Repeat the listing beneath this line exactly, keeping every character.

__TASK DATA__.
☆ ☆ ☆

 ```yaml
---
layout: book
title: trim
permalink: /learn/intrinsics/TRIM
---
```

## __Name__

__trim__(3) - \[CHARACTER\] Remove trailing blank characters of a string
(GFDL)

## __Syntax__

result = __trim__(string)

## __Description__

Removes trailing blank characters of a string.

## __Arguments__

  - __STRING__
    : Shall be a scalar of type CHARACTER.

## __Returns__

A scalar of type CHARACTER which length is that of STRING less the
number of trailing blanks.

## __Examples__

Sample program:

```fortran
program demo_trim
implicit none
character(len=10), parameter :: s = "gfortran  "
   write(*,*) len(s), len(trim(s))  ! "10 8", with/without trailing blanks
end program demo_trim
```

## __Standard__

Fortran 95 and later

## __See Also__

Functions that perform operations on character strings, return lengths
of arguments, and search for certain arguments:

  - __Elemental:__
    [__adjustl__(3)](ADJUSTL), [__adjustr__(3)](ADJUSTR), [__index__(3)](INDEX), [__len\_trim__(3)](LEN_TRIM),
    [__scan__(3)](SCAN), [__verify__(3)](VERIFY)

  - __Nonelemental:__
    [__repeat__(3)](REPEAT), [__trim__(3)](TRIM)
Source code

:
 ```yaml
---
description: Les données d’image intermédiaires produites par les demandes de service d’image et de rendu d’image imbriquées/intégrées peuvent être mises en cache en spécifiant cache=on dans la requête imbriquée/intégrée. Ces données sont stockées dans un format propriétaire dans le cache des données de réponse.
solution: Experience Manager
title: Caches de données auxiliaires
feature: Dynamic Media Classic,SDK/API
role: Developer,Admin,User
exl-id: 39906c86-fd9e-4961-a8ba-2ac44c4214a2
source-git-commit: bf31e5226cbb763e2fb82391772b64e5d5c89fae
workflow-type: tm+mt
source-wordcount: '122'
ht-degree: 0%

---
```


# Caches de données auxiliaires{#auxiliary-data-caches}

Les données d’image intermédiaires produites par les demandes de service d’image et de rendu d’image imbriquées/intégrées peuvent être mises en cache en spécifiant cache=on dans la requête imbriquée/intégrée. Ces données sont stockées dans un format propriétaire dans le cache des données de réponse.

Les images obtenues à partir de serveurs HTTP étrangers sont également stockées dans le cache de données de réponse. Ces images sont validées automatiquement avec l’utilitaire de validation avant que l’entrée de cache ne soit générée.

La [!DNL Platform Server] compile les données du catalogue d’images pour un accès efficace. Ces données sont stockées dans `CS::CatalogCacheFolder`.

☆ ☆ ☆

__PROBLEM SOLUTION__.
 ```yaml
---
layout: book
title: trim
permalink: /learn/intrinsics/TRIM
---
```

## __Name__

__trim__(3) - \[CHARACTER\] Remove trailing blank characters of a string
(GFDL)

## __Syntax__

result = __trim__(string)

## __Description__

Removes trailing blank characters of a string.

## __Arguments__

  - __STRING__
    : Shall be a scalar of type CHARACTER.

## __Returns__

A scalar of type CHARACTER which length is that of STRING less the
number of trailing blanks.

## __Examples__

Sample program:

```fortran
program demo_trim
implicit none
character(len=10), parameter :: s = "gfortran  "
   write(*,*) len(s), len(trim(s))  ! "10 8", with/without trailing blanks
end program demo_trim
```

## __Standard__

Fortran 95 and later

## __See Also__

Functions that perform operations on character strings, return lengths
of arguments, and search for certain arguments:

  - __Elemental:__
    [__adjustl__(3)](ADJUSTL), [__adjustr__(3)](ADJUSTR), [__index__(3)](INDEX), [__len\_trim__(3)](LEN_TRIM),
    [__scan__(3)](SCAN), [__verify__(3)](VERIFY)

  - __Nonelemental:__
    [__repeat__(3)](REPEAT), [__trim__(3)](TRIM)
Source code

:
 ```yaml
---
description: Les données d’image intermédiaires produites par les demandes de service d’image et de rendu d’image imbriquées/intégrées peuvent être mises en cache en spécifiant cache=on dans la requête imbriquée/intégrée. Ces données sont stockées dans un format propriétaire dans le cache des données de réponse.
solution: Experience Manager
title: Caches de données auxiliaires
feature: Dynamic Media Classic,SDK/API
role: Developer,Admin,User
exl-id: 39906c86-fd9e-4961-a8ba-2ac44c4214a2
source-git-commit: bf31e5226cbb763e2fb82391772b64e5d5c89fae
workflow-type: tm+mt
source-wordcount: '122'
ht-degree: 0%

---
```


# Caches de données auxiliaires{#auxiliary-data-caches}

Les données d’image intermédiaires produites par les demandes de service d’image et de rendu d’image imbriquées/intégrées peuvent être mises en cache en spécifiant cache=on dans la requête imbriquée/intégrée. Ces données sont stockées dans un format propriétaire dans le cache des données de réponse.

Les images obtenues à partir de serveurs HTTP étrangers sont également stockées dans le cache de données de réponse. Ces images sont validées automatiquement avec l’utilitaire de validation avant que l’entrée de cache ne soit générée.

La [!DNL Platform Server] compile les données du catalogue d’images pour un accès efficace. Ces données sont stockées dans `CS::CatalogCacheFolder`.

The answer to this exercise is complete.